Saved data entries:
-*-

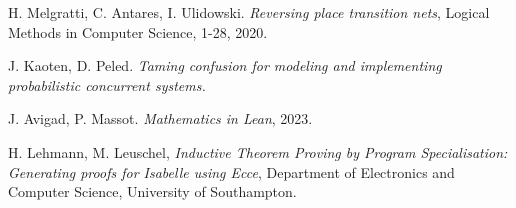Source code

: \documentclass{article}
\begin{document}
\begin{thebibliography}{9}

  H. Melgratti, C. Antares, I. Ulidowski.
  \textit{Reversing place transition nets},
  Logical Methods in Computer Science,
  1-28,
  2020.

 J. Kaoten, D. Peled.
  \textit{Taming confusion for modeling and implementing probabilistic concurrent systems.}

J. Avigad, P. Massot.
 \textit{Mathematics in Lean},
 2023.

H. Lehmann, M. Leuschel,
\textit{Inductive Theorem Proving by Program Specialisation:
Generating proofs for Isabelle using Ecce},
Department of Electronics and Computer Science,
University of Southampton.

\end{thebibliography}
\end{document}
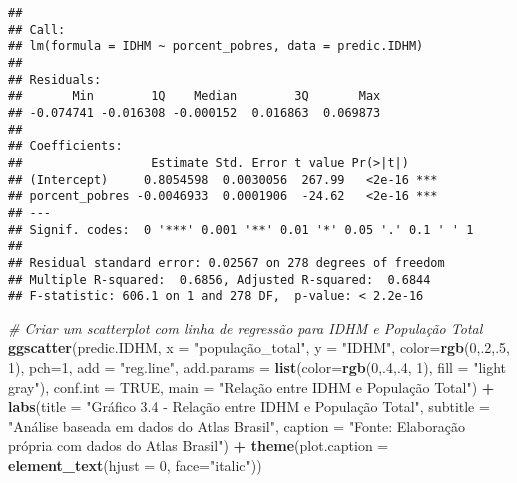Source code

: \documentclass[
]{article}
\newenvironment{Shaded}{\begin{snugshade}}{\end{snugshade}}
\newcommand{\AttributeTok}[1]{\textcolor[rgb]{0.13,0.29,0.53}{#1}}
\newcommand{\CommentTok}[1]{\textcolor[rgb]{0.56,0.35,0.01}{\textit{#1}}}
\newcommand{\ConstantTok}[1]{\textcolor[rgb]{0.56,0.35,0.01}{#1}}
\newcommand{\DecValTok}[1]{\textcolor[rgb]{0.00,0.00,0.81}{#1}}
\newcommand{\FunctionTok}[1]{\textcolor[rgb]{0.13,0.29,0.53}{\textbf{#1}}}
\newcommand{\NormalTok}[1]{#1}
\newcommand{\SpecialCharTok}[1]{\textcolor[rgb]{0.81,0.36,0.00}{\textbf{#1}}}
\newcommand{\StringTok}[1]{\textcolor[rgb]{0.31,0.60,0.02}{#1}}
\begin{document}
\begin{verbatim}
## 
## Call:
## lm(formula = IDHM ~ porcent_pobres, data = predic.IDHM)
## 
## Residuals:
##       Min        1Q    Median        3Q       Max 
## -0.074741 -0.016308 -0.000152  0.016863  0.069873 
## 
## Coefficients:
##                  Estimate Std. Error t value Pr(>|t|)    
## (Intercept)     0.8054598  0.0030056  267.99   <2e-16 ***
## porcent_pobres -0.0046933  0.0001906  -24.62   <2e-16 ***
## ---
## Signif. codes:  0 '***' 0.001 '**' 0.01 '*' 0.05 '.' 0.1 ' ' 1
## 
## Residual standard error: 0.02567 on 278 degrees of freedom
## Multiple R-squared:  0.6856, Adjusted R-squared:  0.6844 
## F-statistic: 606.1 on 1 and 278 DF,  p-value: < 2.2e-16
\end{verbatim}

\begin{Shaded}
\begin{Highlighting}[]
\CommentTok{\# Criar um scatterplot com linha de regressão para IDHM e População Total}
\FunctionTok{ggscatter}\NormalTok{(predic.IDHM, }\AttributeTok{x =} \StringTok{"população\_total"}\NormalTok{, }\AttributeTok{y =} \StringTok{"IDHM"}\NormalTok{, }
          \AttributeTok{color=}\FunctionTok{rgb}\NormalTok{(}\DecValTok{0}\NormalTok{,.}\DecValTok{2}\NormalTok{,.}\DecValTok{5}\NormalTok{,  }\DecValTok{1}\NormalTok{), }\AttributeTok{pch=}\DecValTok{1}\NormalTok{, }\AttributeTok{add =} \StringTok{"reg.line"}\NormalTok{, }
          \AttributeTok{add.params =} \FunctionTok{list}\NormalTok{(}\AttributeTok{color=}\FunctionTok{rgb}\NormalTok{(}\DecValTok{0}\NormalTok{,.}\DecValTok{4}\NormalTok{,.}\DecValTok{4}\NormalTok{,  }\DecValTok{1}\NormalTok{), }\AttributeTok{fill =} \StringTok{"light gray"}\NormalTok{), }
          \AttributeTok{conf.int =} \ConstantTok{TRUE}\NormalTok{, }\AttributeTok{main =} \StringTok{"Relação entre IDHM e População Total"}\NormalTok{) }\SpecialCharTok{+}
  \FunctionTok{labs}\NormalTok{(}\AttributeTok{title =} \StringTok{"Gráfico 3.4 {-} Relação entre IDHM e População Total"}\NormalTok{,}
       \AttributeTok{subtitle =} \StringTok{"Análise baseada em dados do Atlas Brasil"}\NormalTok{,}
       \AttributeTok{caption =} \StringTok{"Fonte: Elaboração própria com dados do Atlas Brasil"}\NormalTok{) }\SpecialCharTok{+}
  \FunctionTok{theme}\NormalTok{(}\AttributeTok{plot.caption =} \FunctionTok{element\_text}\NormalTok{(}\AttributeTok{hjust =} \DecValTok{0}\NormalTok{, }\AttributeTok{face=}\StringTok{"italic"}\NormalTok{))}
\end{Highlighting}
\end{Shaded}
\end{document}
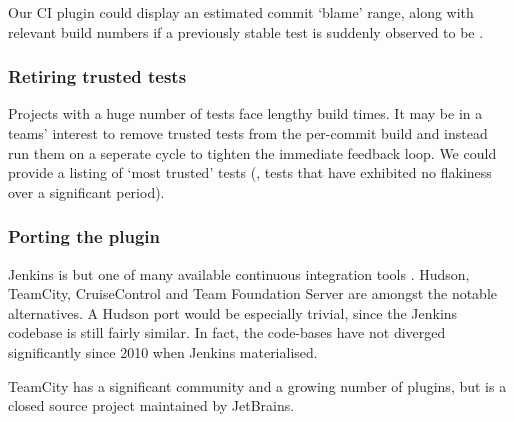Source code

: Our CI plugin could display an estimated commit {\lq}blame{\rq} range, along with relevant build numbers if a previously stable test is suddenly observed to be \flaky{}.

\subsubsection{Retiring trusted tests}

Projects with a huge number of tests face lengthy build times. It may be in a teams' interest to remove trusted tests from the per-commit build and instead run them on a seperate cycle to tighten the immediate feedback loop. We could provide a listing of {\lq}most trusted{\rq} tests (\ie, tests that have exhibited no flakiness over a significant period).

\subsubsection{Porting the plugin}

Jenkins is but one of many available continuous integration tools \cite{ContinuousIntegrationSoftware}. Hudson, TeamCity, CruiseControl and Team Foundation Server are amongst the notable alternatives. A Hudson port would be especially trivial, since the Jenkins codebase is still fairly similar. In fact, the code-bases have not diverged significantly since 2010 when Jenkins materialised.

TeamCity \cite{TeamCity} has a significant community and a growing number of plugins, but is a closed source project maintained by JetBrains.

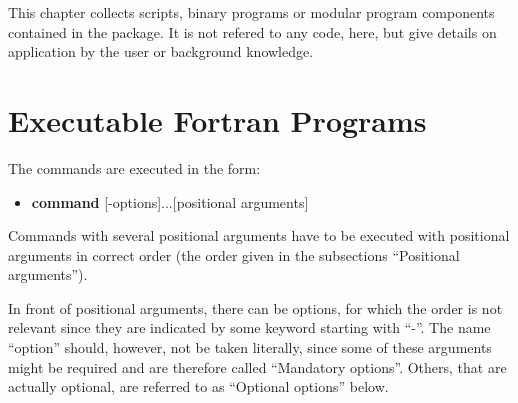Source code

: 
%
%
%

This chapter collects scripts, binary programs or modular program components contained 
in the \ASKI{} package. It is not refered to any code, here, but give details on application
by the user or background knowledge.
%
\section{Executable Fortran Programs} \label{programs_scripts,sec:bin_prog}
%
The commands are executed in the form:
\begin{itemize}
\item[]{\bf command} [-options]...[positional arguments]
\end{itemize}
Commands with several positional arguments have to be executed with positional arguments in correct 
order (the order given in the subsections ``Positional arguments'').

In front of positional arguments, there can be options, for which the order is not relevant
since they are indicated by some keyword starting with ``-''. The name ``option'' should, however,
not be taken literally, since some of these arguments might be required and are therefore
called ``Mandatory options''. Others, that are actually optional, are referred to as ``Optional options''
below.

-*-

▶ **PROBLEM STATEMENT**
Nothing but the lines from the one with "options''. Others, that" through the final line of the data above should be output, exactly as written.

▶ **EXERCISE RESULT**
called ``Mandatory options''. Others, that are actually optional, are referred to as ``Optional options''
below.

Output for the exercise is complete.